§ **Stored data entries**
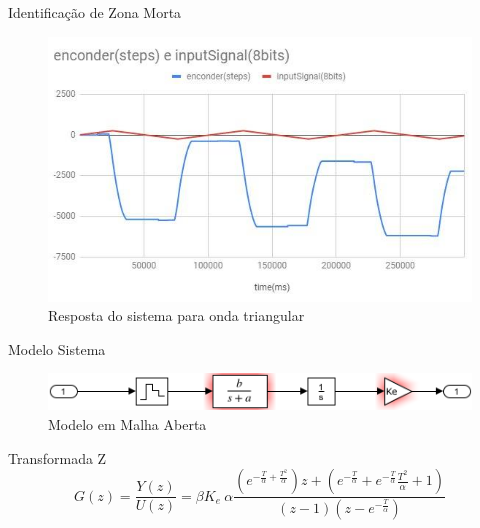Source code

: \documentclass{beamer}
\begin{document}
\begin{frame}{Identificação de Zona Morta}
\begin{figure}
    \centering
    \includegraphics[width = \linewidth]{src/tex/img/grafico_dente_serra.jpg}
    \caption{Resposta do sistema para onda triangular}
    \label{fig:control_1}
\end{figure}
\end{frame}

\begin{frame}{Modelo Sistema}
    \begin{figure}
        \centering
        \includegraphics[width = 0.8\linewidth]{src/tex/img/system_open_loop.png}
        \caption{Modelo em Malha Aberta}
        \label{fig:system_model}
    \end{figure}
    
    \begin{block}{Transformada Z}
        \begin{equation}
        G(z) = \frac{Y(z)}{U(z)} = \beta K_e \ \alpha \frac{\left(e^{-\frac{T}{\alpha} + \frac{T^2}{\alpha}}\right)z + \left(e^{-\frac{T}{\alpha}}+e^{-\frac{T}{\alpha}}\frac{T^2}{\alpha}+1\right)  }{\left(z-1\right)\left(z-e^{-\frac{T}{\alpha}}\right)}
        \label{transfdisc}
        \end{equation}
    \end{block}
\end{frame}
\end{document}
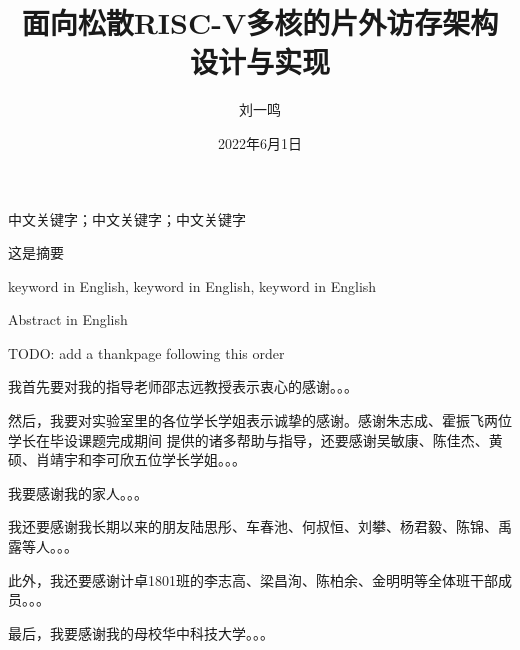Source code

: \documentclass[supercite,notofont]{HustGraduPaper}
\title{面向松散RISC-V多核的片外访存架构设计与实现}
\author{刘一鸣}
\date{2022年6月1日}
\begin{document}


\maketitle

\statement

\clearpage


\begin{cnabstract}{中文关键字；中文关键字；中文关键字}

这是摘要

\end{cnabstract}

\begin{enabstract}{keyword in English, keyword in English, keyword in English}

Abstract in English

\end{enabstract}

\tableofcontents[level=2]

\clearpage






% 
% 
% 

\begin{thankpage}

TODO: add a thankpage following this order

我首先要对我的指导老师邵志远教授表示衷心的感谢。。。

然后，我要对实验室里的各位学长学姐表示诚挚的感谢。感谢朱志成、霍振飞两位学长在毕设课题完成期间
提供的诸多帮助与指导，还要感谢吴敏康、陈佳杰、黄硕、肖靖宇和李可欣五位学长学姐。。。

我要感谢我的家人。。。

我还要感谢我长期以来的朋友陆思彤、车春池、何叔恒、刘攀、杨君毅、陈锦、禹露等人。。。

此外，我还要感谢计卓1801班的李志高、梁昌洵、陈柏余、金明明等全体班干部成员。。。

最后，我要感谢我的母校华中科技大学。。。


\end{thankpage}


\end{document}
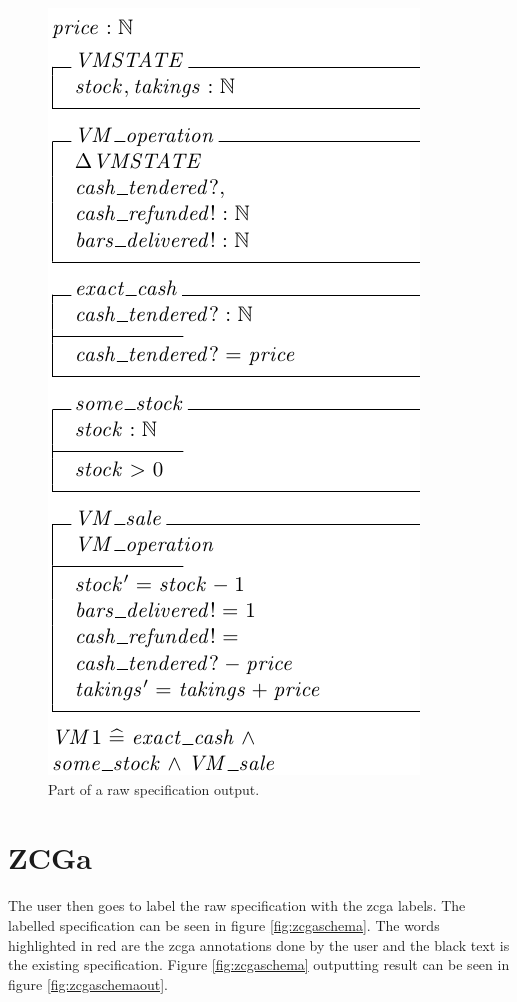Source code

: \begin{figure}[H]
\begin{minipage}{0.45\textwidth}
\includegraphics[scale=0.4]{Figures/fullexample/raw.png}
\vspace{-0.2in}
\caption{Part of a raw specification output. \label{fig:rawschemaout}}
\vspace{-0.2in}
\end{minipage}
\end{figure}


\section{ZCGa}

The user then goes to label the raw specification with the \gls{zcga} labels. The labelled specification can be seen in figure \ref{fig:zcgaschema}. The words highlighted in red are the \gls{zcga} annotations done by the user and the black text is the existing specification. Figure \ref{fig:zcgaschema} outputting result can be seen in figure \ref{fig:zcgaschemaout}.

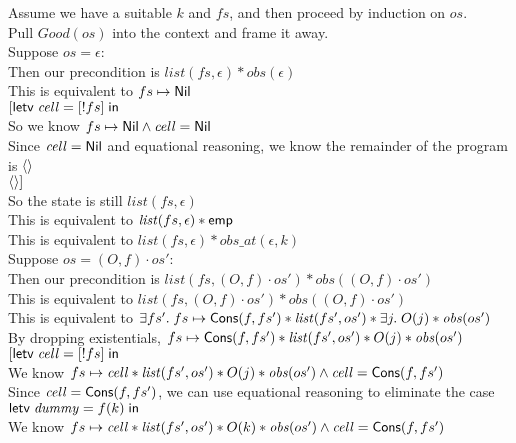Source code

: \begin{tabbedproof}
\oo Assume we have a suitable $k$ and $fs$, and then proceed by induction on $os$.  \\
\oo Pull $\mathit{Good}(os)$ into the context and frame it away. \\
\oo Suppose $os = \epsilon$:  \\
\ooo Then our precondition is $\mathit{list}(fs, \epsilon) * \mathit{obs}(\epsilon)$ \\
\ooo This is equivalent to $fs \mapsto \mathsf{Nil}$ \\
\ooo $[\mathsf{letv}\;\mathit{cell} = [!fs]\;\mathsf{in}\;$  \\
\ooo So we know $fs \mapsto \mathsf{Nil} \land \mathit{cell} = \mathsf{Nil}$ \\
\ooo Since $\mathit{cell} = \mathsf{Nil}$ and equational reasoning, we know the remainder of the program is $\left<\right>$\\
\ooo $\left<\right>]$ \\
\ooo So the state is still $\mathit{list}(fs, \epsilon)$ \\
\ooo This is equivalent to $\mathit{list}(fs, \epsilon) * \mathsf{emp}$ \\
\ooo This is equivalent to $\mathit{list}(fs, \epsilon) * \mathit{obs\_at}(\epsilon, k)$ \\
\oo Suppose $os = (O,f) \cdot os'$:  \\
\ooo Then our precondition is $\mathit{list}(fs, (O,f) \cdot os') * \mathit{obs}((O,f)\cdot os')$ \\
\ooo This is equivalent to $\mathit{list}(fs, (O,f) \cdot os') * \mathit{obs}((O,f)\cdot os')$ \\
\ooo This is equivalent to $\exists fs'.\; fs \mapsto \mathsf{Cons}(f, fs') * \mathit{list}(fs',  os') * \exists j.\;O(j) * \mathit{obs}( os')$ \\
\ooo By dropping existentials, $fs \mapsto \mathsf{Cons}(f, fs') * \mathit{list}(fs',  os') * O(j) * \mathit{obs}( os')$ \\
\ooo $[\mathsf{letv}\;\mathit{cell} = [!fs]\;\mathsf{in}\;$ \\
\ooo We know $fs \mapsto \mathit{cell}  * \mathit{list}(fs',  os') * O(j) * \mathit{obs}( os') \land \mathit{cell} = \mathsf{Cons}(f, fs')$ \\
\ooo Since $\mathit{cell} = \mathsf{Cons}(f, fs')$, we can use equational reasoning to eliminate the case \\
\ooo $\mathsf{letv}\;\mathit{dummy} = f(k)\;\mathsf{in}\;$ \\
\ooo We know $fs \mapsto \mathit{cell}  * \mathit{list}(fs',  os') * O(k) * \mathit{obs}( os') \land \mathit{cell} = \mathsf{Cons}(f, fs')$ \\

\end{tabbedproof}
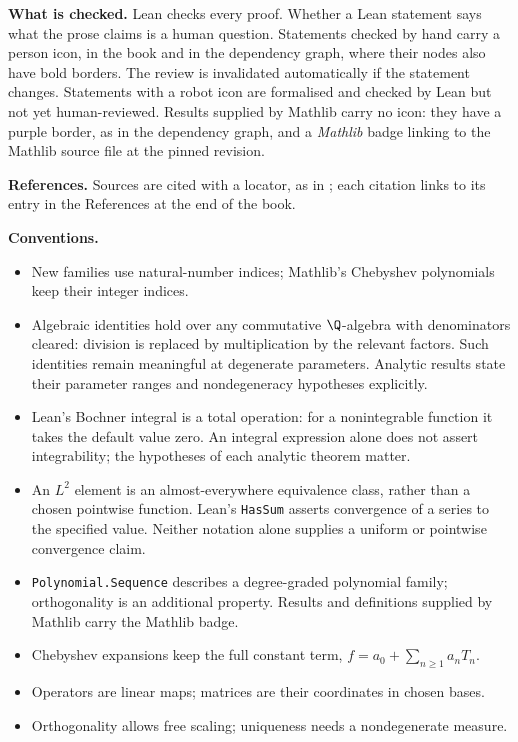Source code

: \textbf{What is checked.} Lean checks every proof. Whether a Lean statement says
what the prose claims is a human question. Statements checked by hand carry a
person icon, in the book and in the dependency graph, where their nodes also have
bold borders. The review is invalidated automatically if the statement changes.
Statements with a robot icon are formalised and checked by Lean but not yet
human-reviewed. Results supplied by Mathlib carry no icon: they have a purple
border, as in the dependency graph, and a \emph{Mathlib} badge linking to the
Mathlib source file at the pinned revision.

\textbf{References.} Sources are cited with a locator, as in
\cite[Table 18.3.1]{dlmf}; each citation links to its entry in the References at
the end of the book.

\textbf{Conventions.}
\begin{itemize}
\item New families use natural-number indices; Mathlib's Chebyshev polynomials
  keep their integer indices.
\item Algebraic identities hold over any commutative $\Q$-algebra with
  denominators cleared: division is replaced by multiplication by the relevant
  factors. Such identities remain meaningful at degenerate parameters. Analytic
  results state their parameter ranges and nondegeneracy hypotheses explicitly.
\item Lean's Bochner integral is a total operation: for a nonintegrable function
  it takes the default value zero. An integral expression alone does not assert
  integrability; the hypotheses of each analytic theorem matter.
\item An $L^2$ element is an almost-everywhere equivalence class, rather than a
  chosen pointwise function. Lean's \texttt{HasSum} asserts convergence of a
  series to the specified value. Neither notation alone supplies a uniform or
  pointwise convergence claim.
\item \texttt{Polynomial.Sequence} describes a degree-graded polynomial family;
  orthogonality is an additional property. Results and definitions supplied by
  Mathlib carry the Mathlib badge.
\item Chebyshev expansions keep the full constant term, $f=a_0+\sum_{n\ge1}a_nT_n$.
\item Operators are linear maps; matrices are their coordinates in chosen bases.
\item Orthogonality allows free scaling; uniqueness needs a nondegenerate measure.
\end{itemize}

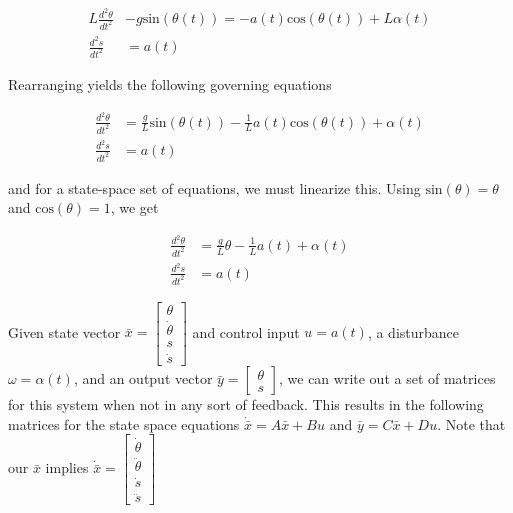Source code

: \documentclass[10pt]{article}
\begin{document}
\begin{align*}
    L\frac{d^{2}\theta}{dt^{2}} &- g\text{sin}(\theta(t)) = -a(t)\text{cos}(\theta(t)) + L\alpha(t) \\
    \frac{d^2s}{dt^2} &= a(t)
\end{align*}

Rearranging yields the following governing equations

\begin{align*}
    \frac{d^{2}\theta}{dt^{2}} &= \frac{g}{L}\text{sin}(\theta(t)) - \frac{1}{L}a(t)\text{cos}(\theta(t)) + \alpha(t) \\
    \frac{d^2s}{dt^2} &= a(t)
\end{align*}

and for a state-space set of equations, we must linearize this. Using $\text{sin}(\theta) = \theta$ and $\text{cos}(\theta) = 1$, we get

\begin{align*}
    \frac{d^{2}\theta}{dt^{2}} &= \frac{g}{L}\theta - \frac{1}{L}a(t) + \alpha(t) \\
    \frac{d^2s}{dt^2} &= a(t)
\end{align*}

Given state vector $\bar{x} = \begin{bmatrix} \theta \\ \dot{\theta} \\ s \\ \dot{s} \end{bmatrix}$ and control input $u = a(t)$, a disturbance $\omega = \alpha(t)$, and an output vector $\bar{y} = \begin{bmatrix} \theta \\ s \end{bmatrix}$, we can write out a set of matrices for this system when not in any sort of feedback. This results in the following matrices for the state space equations $\dot{\bar{x}} = A\bar{x} + Bu$ and $\bar{y} = C\bar{x} + Du$. Note that our $\bar{x}$ implies $\dot{\bar{x}} = \begin{bmatrix} \dot{\theta} \\ \ddot{\theta} \\ \dot{s} \\ \ddot{s} \end{bmatrix}$
\end{document}
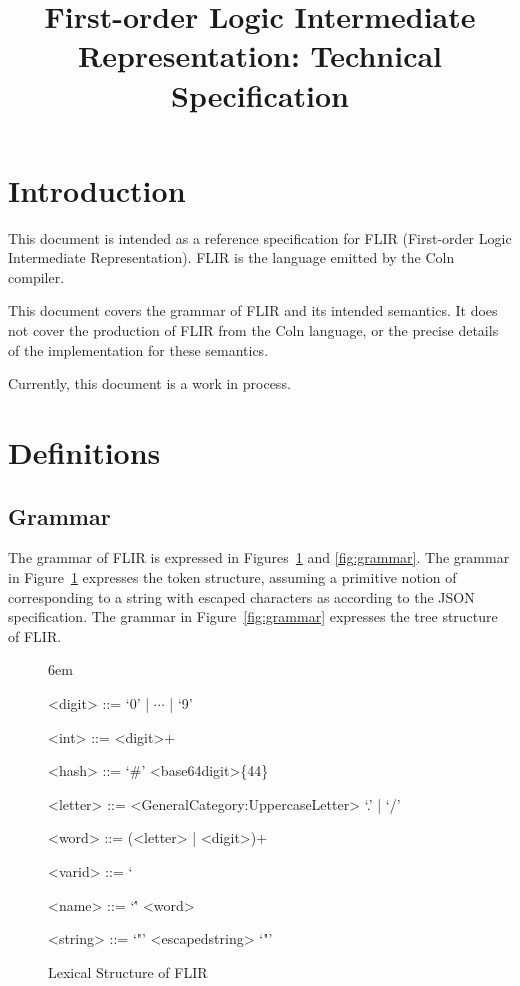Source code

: \documentclass{scrartcl}
\title{First-order Logic Intermediate Representation: Technical Specification}
\begin{document}
\maketitle

\tableofcontents

\section{Introduction}

This document is intended as a reference specification for FLIR (First-order Logic Intermediate Representation). FLIR is the language emitted by the Coln compiler.

This document covers the grammar of FLIR and its intended semantics. It does not cover the production of FLIR from the Coln language, or the precise details of the implementation for these semantics.

Currently, this document is a work in process.

\section{Definitions}

\subsection{Grammar}

The grammar of FLIR is expressed in Figures~\ref{fig:lexical-structure} and \ref{fig:grammar}. The grammar in Figure~\ref{fig:lexical-structure} expresses the token structure, assuming a primitive notion of  corresponding to a string with escaped characters as according to the JSON specification. The grammar in Figure~\ref{fig:grammar} expresses the tree structure of FLIR.

\begin{figure}
  \grammarindent6em
  \begin{grammar}
    <digit> ::= `0' | $\cdots$ | `9'

    <int> ::= <digit>+

    <hash> ::= `#' <base64digit>\{44\}

    <letter> ::= <GeneralCategory:UppercaseLetter>
      \alt `.' | `/'

    <word> ::= (<letter> | <digit>)+

    <varid> ::= `%

    <name> ::= `\'' <word>

    <string> ::= `"' <escapedstring> `"'
  \end{grammar}
  \caption{Lexical Structure of FLIR}
  \label{fig:lexical-structure}
\end{figure}
\end{document}
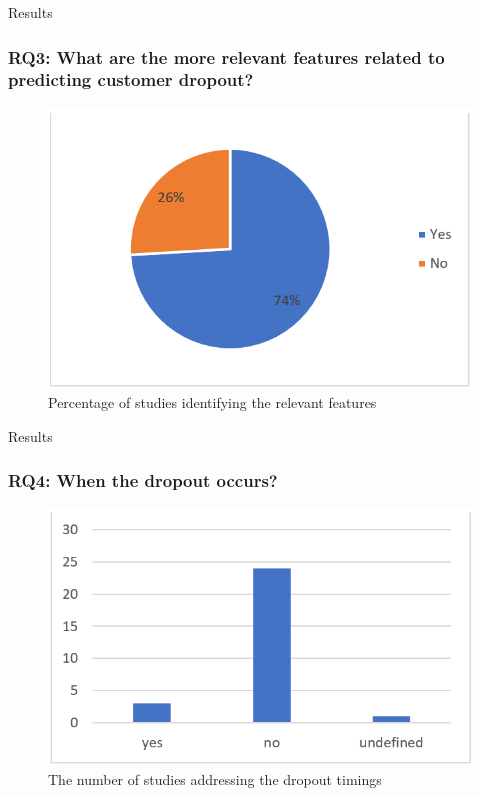 \documentclass[10pt]{beamer}
\begin{document}
\begin{frame}[fragile]{Results}
	\frametitle{RQ3: What are the more relevant features related to predicting customer dropout?}
	\begin{figure}
		\includegraphics[scale=0.5]{../img/relevantFeatures.png}
		\caption{Percentage of studies identifying the relevant features}
		\label{figure4}
	\end{figure}
\end{frame}

\begin{frame}[fragile]{Results}
	\frametitle{RQ4: When the dropout occurs?}
	\begin{figure}
		\includegraphics[scale=0.5]{../img/dropoutTimings.png}
		\caption{The number of studies addressing the dropout timings}
		\label{figure4}
	\end{figure}
\end{frame}
\end{document}
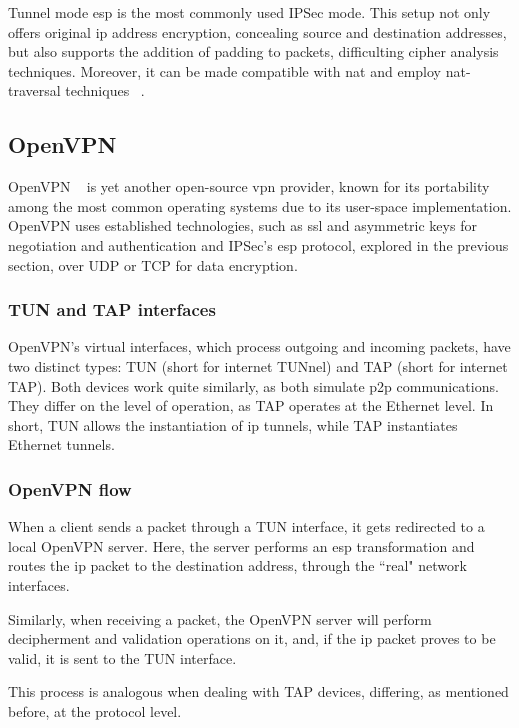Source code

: \documentclass[11pt,twoside,a4paper]{report}
\begin{document}
Tunnel mode \ac{esp} is the most commonly used IPSec mode. This setup not only offers original \ac{ip} address encryption, concealing source and destination addresses, but also supports the addition of padding to packets, difficulting cipher analysis techniques. Moreover, it can be made compatible with \ac{nat} and employ \ac{nat}-traversal techniques ~\cite{nam2022high, singh2012nat}.

\subsection{OpenVPN}

OpenVPN ~\cite{ovpnwebsite} is yet another open-source \ac{vpn} provider, known for its portability among the most common operating systems due to its user-space implementation. OpenVPN uses established technologies, such as \ac{ssl} and asymmetric keys for negotiation and authentication and IPSec's \ac{esp} protocol, explored in the previous section, over UDP or TCP for data encryption.

\subsubsection{TUN and TAP interfaces}

OpenVPN's virtual interfaces, which process outgoing and incoming packets, have two distinct types: TUN (short for internet TUNnel) and TAP (short for internet TAP). Both devices work quite similarly, as both simulate \ac{p2p} communications. They differ on the level of operation, as TAP operates at the Ethernet level. In short, TUN allows the instantiation of \ac{ip} tunnels, while TAP instantiates Ethernet tunnels.

\subsubsection{OpenVPN flow}

When a client sends a packet through a TUN interface, it gets redirected to a local OpenVPN server. Here, the server performs an \ac{esp} transformation and routes the \ac{ip} packet to the destination address, through the ``real" network interfaces.

Similarly, when receiving a packet, the OpenVPN server will perform decipherment and validation operations on it, and, if the \ac{ip} packet proves to be valid, it is sent to the TUN interface.

This process is analogous when dealing with TAP devices, differing, as mentioned before, at the protocol level.
\end{document}
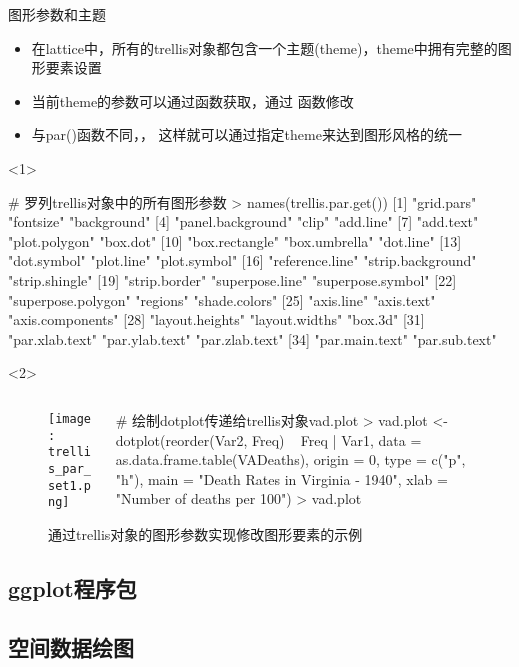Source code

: \begin{frame}[t,fragile]{\subsecname}{图形参数和主题}
\begin{itemize}
\item 在lattice中，所有的trellis对象都包含一个主题(theme)，theme中拥有完整的图形要素设置
\item 当前theme的参数可以通过函数获取，通过
函数修改
\item 与par()函数不同，，
这样就可以通过指定theme来达到图形风格的统一
\end{itemize}

\begin{overlayarea}{\textwidth}{\textheight}
\begin{onlyenv}<1>
\begin{rcode}
# 罗列trellis对象中的所有图形参数
> names(trellis.par.get())
 [1] "grid.pars"         "fontsize"          "background"       
 [4] "panel.background"  "clip"              "add.line"         
 [7] "add.text"          "plot.polygon"      "box.dot"          
[10] "box.rectangle"     "box.umbrella"      "dot.line"         
[13] "dot.symbol"        "plot.line"         "plot.symbol"      
[16] "reference.line"    "strip.background"  "strip.shingle"    
[19] "strip.border"      "superpose.line"    "superpose.symbol" 
[22] "superpose.polygon" "regions"           "shade.colors"     
[25] "axis.line"         "axis.text"         "axis.components"  
[28] "layout.heights"    "layout.widths"     "box.3d"           
[31] "par.xlab.text"     "par.ylab.text"     "par.zlab.text"    
[34] "par.main.text"     "par.sub.text"    
\end{rcode}
\end{onlyenv}

\begin{onlyenv}<2>
\begin{figure}
 \begin{columns}
    \begin{column}[c]{.5\textwidth}
        \texttt{[image: trellis\_par\_set1.png]}
    \end{column}

    \begin{column}[c]{.5\textwidth}
\begin{rcode}
# 绘制dotplot传递给trellis对象vad.plot
> vad.plot <- 
    dotplot(reorder(Var2, Freq) ~ Freq | Var1,
            data = as.data.frame.table(VADeaths), 
            origin = 0, type = c("p", "h"),
            main = "Death Rates in Virginia - 1940", 
            xlab = "Number of deaths per 100")
> vad.plot
\end{rcode}
    \end{column}
  \end{columns}
  \caption{通过trellis对象的图形参数实现修改图形要素的示例}
\end{figure}
\end{onlyenv}
\end{overlayarea}
\end{frame}
\subsection{ggplot程序包}

\subsection{空间数据绘图}
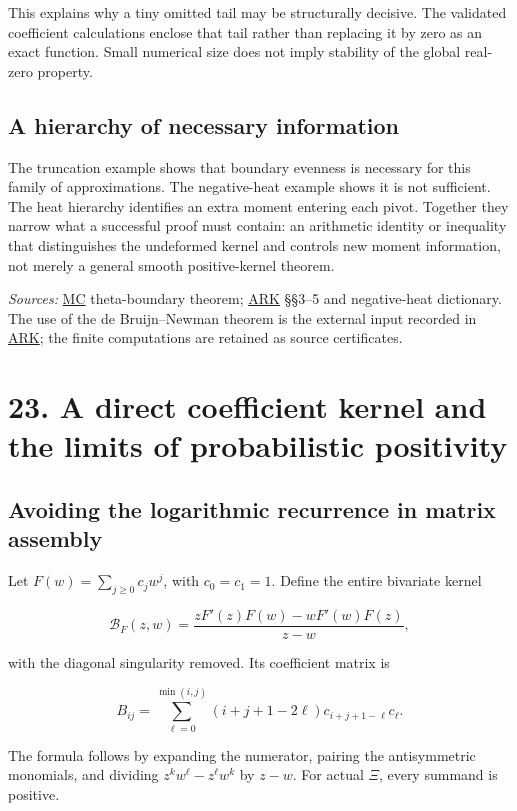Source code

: \documentclass[
  10pt,
  a4paper,
  10pt,
  oneside,
  openany]{book}
\begin{document}
This explains why a tiny omitted tail may be structurally decisive. The
validated coefficient calculations enclose that tail rather than
replacing it by zero as an exact function. Small numerical size does not
imply stability of the global real-zero property.

\subsection{A hierarchy of necessary
information}\label{a-hierarchy-of-necessary-information}

The truncation example shows that boundary evenness is necessary for
this family of approximations. The negative-heat example shows it is not
sufficient. The heat hierarchy identifies an extra moment entering each
pivot. Together they narrow what a successful proof must contain: an
arithmetic identity or inequality that distinguishes the undeformed
kernel and controls new moment information, not merely a general smooth
positive-kernel theorem.

\emph{Sources:} \hyperref[source-mc]{MC} theta-boundary theorem;
\hyperref[source-ark]{ARK} §§3--5 and negative-heat dictionary. The use
of the de Bruijn--Newman theorem is the external input recorded in
\hyperref[source-ark]{ARK}; the finite computations are retained as
source certificates.

\section{23. A direct coefficient kernel and the limits of probabilistic
positivity}\label{ch-bezout}

\subsection{Avoiding the logarithmic recurrence in matrix
assembly}\label{avoiding-the-logarithmic-recurrence-in-matrix-assembly}

Let \(F(w)=\sum_{j\ge0}c_jw^j\), with \(c_0=c_1=1\). Define the entire
bivariate kernel

\[
\mathcal B_F(z,w)=
\frac{zF'(z)F(w)-wF'(w)F(z)}{z-w},
\tag{23.1}\label{eq:23.1}
\]

with the diagonal singularity removed. Its coefficient matrix is

\[
B_{ij}=\sum_{\ell=0}^{\min(i,j)}
(i+j+1-2\ell)c_{i+j+1-\ell}c_\ell.
\tag{23.2}\label{eq:23.2}
\]

The formula follows by expanding the numerator, pairing the
antisymmetric monomials, and dividing \(z^kw^\ell-z^\ell w^k\) by
\(z-w\). For actual \(\Xi\), every summand is positive.
\end{document}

§ **Exercise**
Which lines above contain the word "cell"? Copy each one.

§ **Answer area**
\ooo $[\mathsf{letv}\;\mathit{cell} = [!fs]\;\mathsf{in}\;$  \\
\ooo So we know $fs \mapsto \mathsf{Nil} \land \mathit{cell} = \mathsf{Nil}$ \\
\ooo Since $\mathit{cell} = \mathsf{Nil}$ and equational reasoning, we know the remainder of the program is $\left<\right>$\\
\ooo $[\mathsf{letv}\;\mathit{cell} = [!fs]\;\mathsf{in}\;$ \\
\ooo We know $fs \mapsto \mathit{cell}  * \mathit{list}(fs',  os') * O(j) * \mathit{obs}( os') \land \mathit{cell} = \mathsf{Cons}(f, fs')$ \\
\ooo Since $\mathit{cell} = \mathsf{Cons}(f, fs')$, we can use equational reasoning to eliminate the case \\
\ooo We know $fs \mapsto \mathit{cell}  * \mathit{list}(fs',  os') * O(k) * \mathit{obs}( os') \land \mathit{cell} = \mathsf{Cons}(f, fs')$ \\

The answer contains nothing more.